Excesso no uso do Whatsapp aumenta risco de doenças, como tendinite e artrite
O uso excessivo do Whatsapp pode ser prejudicial a nossa saúde.
Adolescentes e jovens adultos, os maiores usuários, podem ser os que mais sofrem com essa questão: o uso excessivo do aplicativo de mensagens aumenta o risco de doenças como mialgia, tendinite e até mesmo artrite.
Síndrome de WhatsAppinite
A principal queixa de quem utiliza em demasia o celular, principalmente digitando mensagens, é a dor na base do polegar e nos pulsos. E se você já sentiu dores assim durante e após longos períodos de digitação, saiba que não está só. Em 2014 criou-se nos Estados Unidos até um termo para o problema: Síndrome de WhatsAppinite, uma referência à tendinite.
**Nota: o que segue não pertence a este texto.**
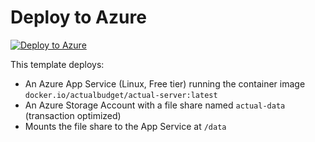 # Deploy to Azure

[![Deploy to Azure](https://aka.ms/deploytoazurebutton)](https://portal.azure.com/#create/Microsoft.Template/uri/https%3A%2F%2Fraw.githubusercontent.com%2Fdeathmarine%2Fcloud-actual-budget%2Fmaster%2Farm-templates%2Fazuredeploy.json)


This template deploys:
- An Azure App Service (Linux, Free tier) running the container image `docker.io/actualbudget/actual-server:latest`
- An Azure Storage Account with a file share named `actual-data` (transaction optimized)
- Mounts the file share to the App Service at `/data`
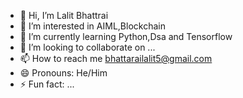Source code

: - 👋 Hi, I’m Lalit Bhattrai
- 👀 I’m interested in AIML,Blockchain
- 🌱 I’m currently learning Python,Dsa and Tensorflow
- 💞️ I’m looking to collaborate on ...
- 📫 How to reach me bhattarailalit5@gmail.com
- 😄 Pronouns: He/Him
- ⚡ Fun fact: ...

<!---
lalitbhattarai/lalitbhattarai is a ✨ special ✨ repository because its `README.md` (this file) appears on your GitHub profile.
You can click the Preview link to take a look at your changes.
--->
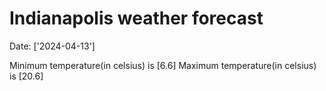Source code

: # Indianapolis weather forecast 
Date: ['2024-04-13'] 

Minimum temperature(in celsius) is [6.6] 
Maximum temperature(in celsius) is [20.6]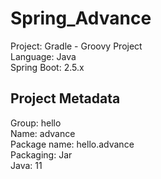 # Spring_Advance

Project: Gradle - Groovy Project <br>
Language: Java <br>
Spring Boot: 2.5.x <br>

## Project Metadata
Group: hello <br>
Name: advance <br>
Package name: hello.advance <br>
Packaging: Jar <br>
Java: 11 <br>
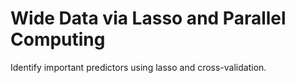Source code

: # **Wide Data via Lasso and Parallel Computing**

Identify important predictors using lasso and cross-validation.
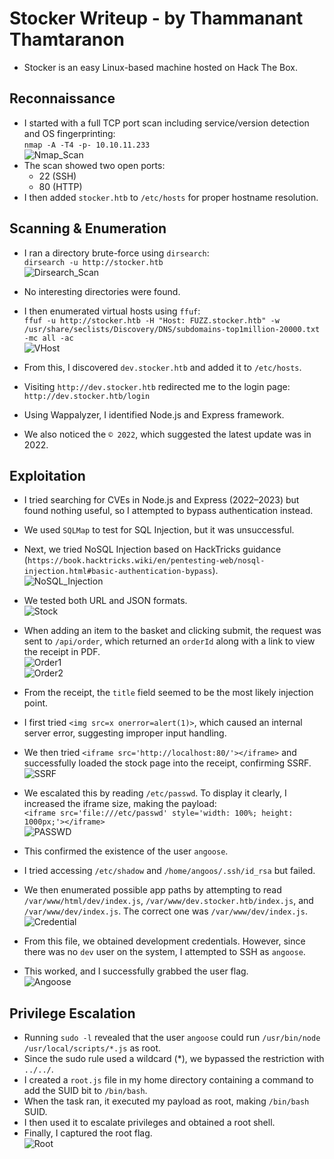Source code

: # Stocker Writeup - by Thammanant Thamtaranon  
- Stocker is an easy Linux-based machine hosted on Hack The Box.

## Reconnaissance  
- I started with a full TCP port scan including service/version detection and OS fingerprinting:  
  `nmap -A -T4 -p- 10.10.11.233`  
![Nmap_Scan](Nmap_Scan.png)  
- The scan showed two open ports:  
  - 22 (SSH)  
  - 80 (HTTP)  
- I then added `stocker.htb` to `/etc/hosts` for proper hostname resolution.

## Scanning & Enumeration  
- I ran a directory brute-force using `dirsearch`:  
  `dirsearch -u http://stocker.htb`  
![Dirsearch_Scan](Dirsearch_Scan.png)  
- No interesting directories were found.

- I then enumerated virtual hosts using `ffuf`:  
  `ffuf -u http://stocker.htb -H "Host: FUZZ.stocker.htb" -w /usr/share/seclists/Discovery/DNS/subdomains-top1million-20000.txt -mc all -ac`  
![VHost](VHost.png)  
- From this, I discovered `dev.stocker.htb` and added it to `/etc/hosts`.

- Visiting `http://dev.stocker.htb` redirected me to the login page:  
  `http://dev.stocker.htb/login`
- Using Wappalyzer, I identified Node.js and Express framework.
- We also noticed the `© 2022`, which suggested the latest update was in 2022.

## Exploitation  
- I tried searching for CVEs in Node.js and Express (2022–2023) but found nothing useful, so I attempted to bypass authentication instead.
- We used `SQLMap` to test for SQL Injection, but it was unsuccessful.
- Next, we tried NoSQL Injection based on HackTricks guidance (`https://book.hacktricks.wiki/en/pentesting-web/nosql-injection.html#basic-authentication-bypass`).  
![NoSQL_Injection](NoSQL_Injection.png)  
- We tested both URL and JSON formats.   
![Stock](Stock.png)  

- When adding an item to the basket and clicking submit, the request was sent to `/api/order`, which returned an `orderId` along with a link to view the receipt in PDF.  
![Order1](Order1.png)  
![Order2](Order2.png)  

- From the receipt, the `title` field seemed to be the most likely injection point.  
- I first tried `<img src=x onerror=alert(1)>`, which caused an internal server error, suggesting improper input handling.  
- We then tried `<iframe src='http://localhost:80/'></iframe>` and successfully loaded the stock page into the receipt, confirming SSRF.  
![SSRF](SSRF.png)  

- We escalated this by reading `/etc/passwd`. To display it clearly, I increased the iframe size, making the payload:  
  `<iframe src='file:///etc/passwd' style='width: 100%; height: 1000px;'></iframe>`  
![PASSWD](PASSWD.png)  
- This confirmed the existence of the user `angoose`.  

- I tried accessing `/etc/shadow` and `/home/angoos/.ssh/id_rsa` but failed.  
- We then enumerated possible app paths by attempting to read `/var/www/html/dev/index.js`, `/var/www/dev.stocker.htb/index.js`, and `/var/www/dev/index.js`. The correct one was `/var/www/dev/index.js`.  
![Credential](Credential.png)  

- From this file, we obtained development credentials. However, since there was no `dev` user on the system, I attempted to SSH as `angoose`.  
- This worked, and I successfully grabbed the user flag.  
![Angoose](Angoose.png)  

## Privilege Escalation  
- Running `sudo -l` revealed that the user `angoose` could run `/usr/bin/node /usr/local/scripts/*.js` as root.  
- Since the sudo rule used a wildcard (*), we bypassed the restriction with `../../`.  
- I created a `root.js` file in my home directory containing a command to add the SUID bit to `/bin/bash`.  
- When the task ran, it executed my payload as root, making `/bin/bash` SUID.
- I then used it to escalate privileges and obtained a root shell.  
- Finally, I captured the root flag.  
![Root](Root.png)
“A verdade é que os aparelhos celulares não são totalmente adaptados ao nosso corpo. Usamos o polegar para navegar na internet, para digitar mensagens e comandar o aparelho, de forma excessiva. Recebemos muitos pacientes no consultório com dores no polegar, no pulso e até na cervical, já que inclinamos o pescoço para baixo, para visualizar a tela do aparelho. Há inúmeros casos de tendinite, artrite e mialgia que têm a ver, também, com esse uso excessivo do aparelho”, garante o fisiatra Antônio D’Almeida Neto, do CREB – Centro de Reumatologia e Ortopedia.
O Dr. Antônio sabe bem que o celular é um aparelho indispensável nos dias de hoje, mas ressalta que é preciso ter alguns cuidados para não transformar uma utiliza em um problema de saúde. Ele diz que é necessário fazer uso consciente da tecnologia. Ele recomenda, por exemplo, se em vez de enviar ou responder uma mensagem de texto, não cabe uma mensagem de voz ou mesmo um telefonema.
– O celular tem um recurso que oferece a palavra inteira ao digitar apenas algumas letras. Use isso. Faça pausas regulares no uso do seu celular e demais aparelhos eletrônicos. Se sentir dor, faça uma pausa e consulte um especialista – finaliza ele.
Dores no corpo
Há um ano sofro de dores difusas pelo corpo com dormência em braços e pernas. Tenho insônia, cansaço e um profundo desânimo. Sinto-me limitada e importente. Já procurei diversos médicos e sem qualquer diagnóstico. O que pode ser? (Marlene, Rio de Janeiro, RJ)
Dor muscular crônica e difusa, associada a distúrbios do sono, alterações de humor e mudança de hábitos instestinais sugerem o diagnóstico de fibormialgia. É uma queixa frequente nos consultórios de reumatologia e o diangóstico exato requer uma avaliação com especialista, exames de imagem e laboratoriais. A prática de hidroterapia, técnica fisioterápica em piscinas térmicas, associada à acupuntura e medicação específica, que inclui analgésicos, relaxantes musculares e antidepressivos, alivia os sintomas – Haim Cesar Maleh, reumatologista e fisiatra do Centro de Reumatologia e Ortopedia Botafogo (CREB).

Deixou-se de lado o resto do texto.